-------- Records --------

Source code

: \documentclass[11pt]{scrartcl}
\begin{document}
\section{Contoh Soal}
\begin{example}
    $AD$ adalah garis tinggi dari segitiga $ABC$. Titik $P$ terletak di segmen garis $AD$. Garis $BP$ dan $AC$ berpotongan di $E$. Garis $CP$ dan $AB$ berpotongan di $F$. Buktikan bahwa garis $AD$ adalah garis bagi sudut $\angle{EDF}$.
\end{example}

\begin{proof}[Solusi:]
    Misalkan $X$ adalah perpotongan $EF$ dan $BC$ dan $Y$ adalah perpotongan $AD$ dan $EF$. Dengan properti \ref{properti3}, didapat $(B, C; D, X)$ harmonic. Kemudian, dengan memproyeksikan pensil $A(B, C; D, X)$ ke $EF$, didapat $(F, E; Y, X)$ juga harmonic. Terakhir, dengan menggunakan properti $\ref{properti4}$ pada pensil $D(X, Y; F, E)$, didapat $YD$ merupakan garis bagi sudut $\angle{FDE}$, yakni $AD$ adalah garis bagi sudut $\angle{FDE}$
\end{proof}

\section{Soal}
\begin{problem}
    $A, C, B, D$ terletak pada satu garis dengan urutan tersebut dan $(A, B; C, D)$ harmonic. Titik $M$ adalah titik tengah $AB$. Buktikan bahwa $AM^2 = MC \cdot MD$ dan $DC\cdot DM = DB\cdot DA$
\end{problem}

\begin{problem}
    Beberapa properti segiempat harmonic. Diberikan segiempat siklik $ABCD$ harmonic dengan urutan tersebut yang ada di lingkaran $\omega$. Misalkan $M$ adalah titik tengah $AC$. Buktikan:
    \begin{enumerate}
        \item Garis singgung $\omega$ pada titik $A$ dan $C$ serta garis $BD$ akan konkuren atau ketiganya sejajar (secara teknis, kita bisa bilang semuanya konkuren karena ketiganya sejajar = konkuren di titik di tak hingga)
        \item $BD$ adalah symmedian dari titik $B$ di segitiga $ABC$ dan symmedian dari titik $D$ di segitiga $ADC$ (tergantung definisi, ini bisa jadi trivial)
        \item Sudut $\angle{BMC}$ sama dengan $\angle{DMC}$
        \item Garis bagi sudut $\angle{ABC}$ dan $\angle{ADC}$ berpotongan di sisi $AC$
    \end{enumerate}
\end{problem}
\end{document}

--------

# What to work on:
The records need to be set down again without a single difference.

# Answer space:
Source code

: \documentclass[11pt]{scrartcl}
\begin{document}
\section{Contoh Soal}
\begin{example}
    $AD$ adalah garis tinggi dari segitiga $ABC$. Titik $P$ terletak di segmen garis $AD$. Garis $BP$ dan $AC$ berpotongan di $E$. Garis $CP$ dan $AB$ berpotongan di $F$. Buktikan bahwa garis $AD$ adalah garis bagi sudut $\angle{EDF}$.
\end{example}

\begin{proof}[Solusi:]
    Misalkan $X$ adalah perpotongan $EF$ dan $BC$ dan $Y$ adalah perpotongan $AD$ dan $EF$. Dengan properti \ref{properti3}, didapat $(B, C; D, X)$ harmonic. Kemudian, dengan memproyeksikan pensil $A(B, C; D, X)$ ke $EF$, didapat $(F, E; Y, X)$ juga harmonic. Terakhir, dengan menggunakan properti $\ref{properti4}$ pada pensil $D(X, Y; F, E)$, didapat $YD$ merupakan garis bagi sudut $\angle{FDE}$, yakni $AD$ adalah garis bagi sudut $\angle{FDE}$
\end{proof}

\section{Soal}
\begin{problem}
    $A, C, B, D$ terletak pada satu garis dengan urutan tersebut dan $(A, B; C, D)$ harmonic. Titik $M$ adalah titik tengah $AB$. Buktikan bahwa $AM^2 = MC \cdot MD$ dan $DC\cdot DM = DB\cdot DA$
\end{problem}

\begin{problem}
    Beberapa properti segiempat harmonic. Diberikan segiempat siklik $ABCD$ harmonic dengan urutan tersebut yang ada di lingkaran $\omega$. Misalkan $M$ adalah titik tengah $AC$. Buktikan:
    \begin{enumerate}
        \item Garis singgung $\omega$ pada titik $A$ dan $C$ serta garis $BD$ akan konkuren atau ketiganya sejajar (secara teknis, kita bisa bilang semuanya konkuren karena ketiganya sejajar = konkuren di titik di tak hingga)
        \item $BD$ adalah symmedian dari titik $B$ di segitiga $ABC$ dan symmedian dari titik $D$ di segitiga $ADC$ (tergantung definisi, ini bisa jadi trivial)
        \item Sudut $\angle{BMC}$ sama dengan $\angle{DMC}$
        \item Garis bagi sudut $\angle{ABC}$ dan $\angle{ADC}$ berpotongan di sisi $AC$
    \end{enumerate}
\end{problem}
\end{document}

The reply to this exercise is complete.